> _Problem description_:
Establish how many lines in the records below include the word "apps"; respond with that number only.

> _Stored data_:
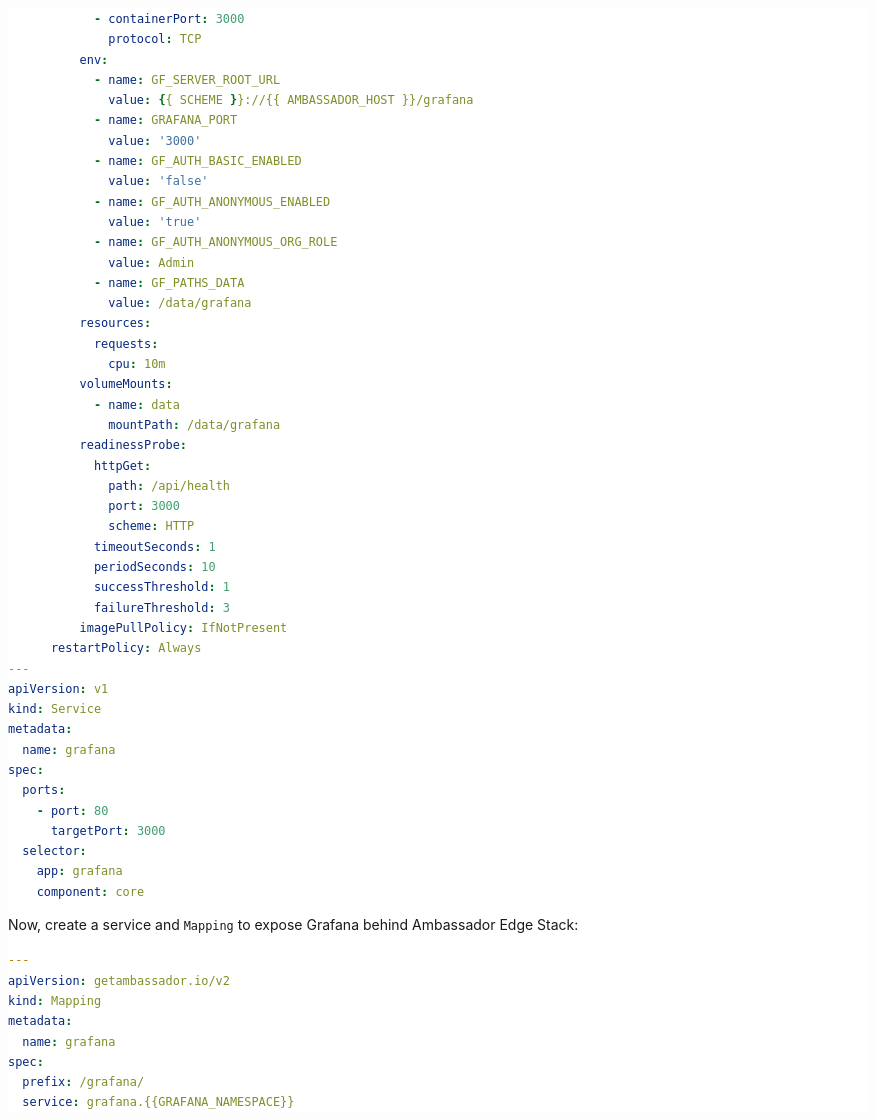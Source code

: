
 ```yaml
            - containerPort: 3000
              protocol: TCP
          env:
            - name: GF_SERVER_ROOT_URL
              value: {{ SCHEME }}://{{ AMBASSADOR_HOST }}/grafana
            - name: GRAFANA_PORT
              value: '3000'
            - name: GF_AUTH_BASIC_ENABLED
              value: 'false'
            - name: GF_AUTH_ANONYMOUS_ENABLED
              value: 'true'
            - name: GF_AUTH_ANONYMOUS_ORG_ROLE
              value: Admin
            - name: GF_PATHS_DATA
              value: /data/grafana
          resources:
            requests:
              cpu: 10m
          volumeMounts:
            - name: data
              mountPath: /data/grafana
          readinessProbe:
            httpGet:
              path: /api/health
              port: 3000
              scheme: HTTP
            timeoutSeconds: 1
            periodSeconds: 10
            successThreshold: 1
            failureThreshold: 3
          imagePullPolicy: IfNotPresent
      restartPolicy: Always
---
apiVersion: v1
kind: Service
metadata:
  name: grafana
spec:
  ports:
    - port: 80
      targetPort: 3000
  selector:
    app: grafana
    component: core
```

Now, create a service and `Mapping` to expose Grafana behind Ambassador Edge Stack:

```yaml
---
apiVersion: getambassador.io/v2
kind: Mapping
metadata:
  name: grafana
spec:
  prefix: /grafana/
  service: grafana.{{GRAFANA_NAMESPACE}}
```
* * *
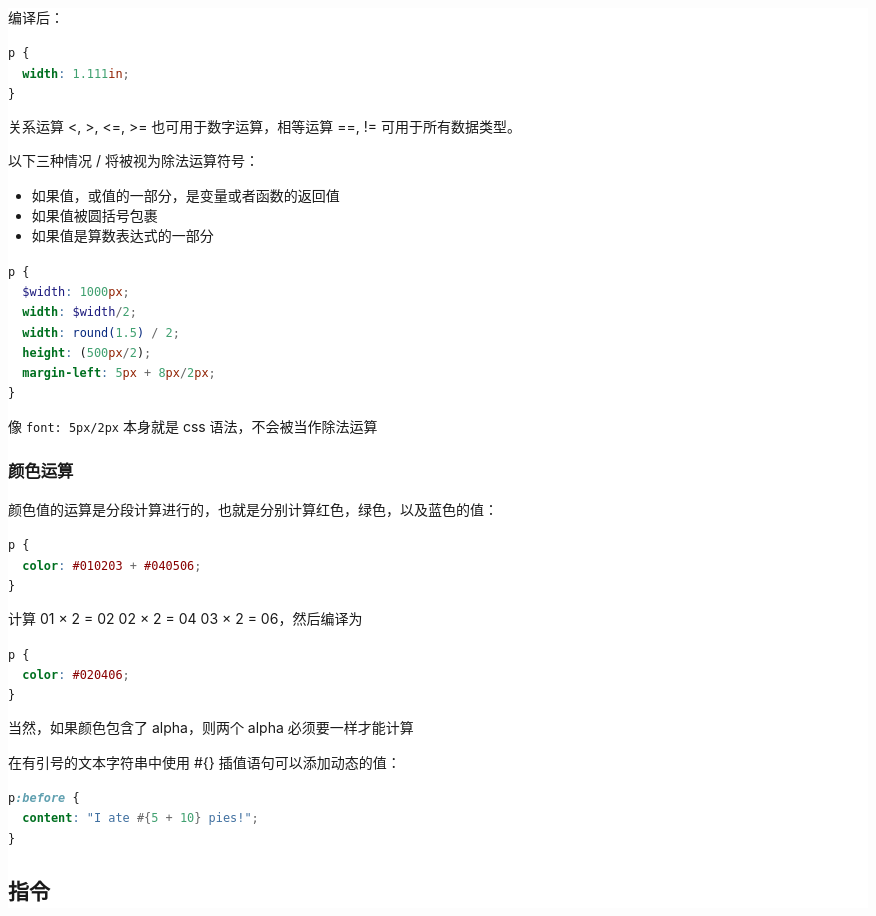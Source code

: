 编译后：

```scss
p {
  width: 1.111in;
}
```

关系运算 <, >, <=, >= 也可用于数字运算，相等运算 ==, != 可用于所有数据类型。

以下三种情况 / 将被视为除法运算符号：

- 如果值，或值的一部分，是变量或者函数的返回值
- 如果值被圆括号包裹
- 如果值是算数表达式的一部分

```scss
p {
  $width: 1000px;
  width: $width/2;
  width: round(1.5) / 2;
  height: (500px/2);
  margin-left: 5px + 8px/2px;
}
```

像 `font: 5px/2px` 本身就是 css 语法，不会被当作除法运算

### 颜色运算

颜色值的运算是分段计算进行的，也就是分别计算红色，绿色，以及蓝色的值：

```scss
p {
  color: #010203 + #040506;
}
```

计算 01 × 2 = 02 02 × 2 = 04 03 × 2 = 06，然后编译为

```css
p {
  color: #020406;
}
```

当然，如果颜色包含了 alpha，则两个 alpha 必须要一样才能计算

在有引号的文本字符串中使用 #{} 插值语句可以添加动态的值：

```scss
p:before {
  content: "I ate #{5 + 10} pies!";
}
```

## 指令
* * *
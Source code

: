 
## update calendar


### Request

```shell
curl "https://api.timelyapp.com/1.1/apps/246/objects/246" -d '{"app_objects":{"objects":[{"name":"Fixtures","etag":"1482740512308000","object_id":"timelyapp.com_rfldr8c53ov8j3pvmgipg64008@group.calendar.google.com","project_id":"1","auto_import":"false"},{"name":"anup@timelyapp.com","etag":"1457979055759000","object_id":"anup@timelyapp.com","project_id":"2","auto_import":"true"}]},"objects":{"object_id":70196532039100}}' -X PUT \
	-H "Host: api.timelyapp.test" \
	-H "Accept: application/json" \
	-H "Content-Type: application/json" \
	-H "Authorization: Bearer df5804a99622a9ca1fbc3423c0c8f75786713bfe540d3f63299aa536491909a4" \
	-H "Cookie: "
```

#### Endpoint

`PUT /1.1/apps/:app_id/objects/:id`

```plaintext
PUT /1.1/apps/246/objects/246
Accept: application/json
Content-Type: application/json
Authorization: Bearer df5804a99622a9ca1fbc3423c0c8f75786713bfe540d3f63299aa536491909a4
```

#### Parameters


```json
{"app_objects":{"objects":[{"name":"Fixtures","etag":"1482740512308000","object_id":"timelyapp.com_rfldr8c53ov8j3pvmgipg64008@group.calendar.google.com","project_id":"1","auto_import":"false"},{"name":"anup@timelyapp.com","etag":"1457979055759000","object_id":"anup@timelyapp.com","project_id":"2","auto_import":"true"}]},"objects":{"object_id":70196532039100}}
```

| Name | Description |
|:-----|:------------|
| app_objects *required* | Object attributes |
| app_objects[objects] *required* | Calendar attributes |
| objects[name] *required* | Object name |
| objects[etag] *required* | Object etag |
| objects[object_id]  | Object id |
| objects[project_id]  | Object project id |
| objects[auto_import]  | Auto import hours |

> _Response to this task_:
3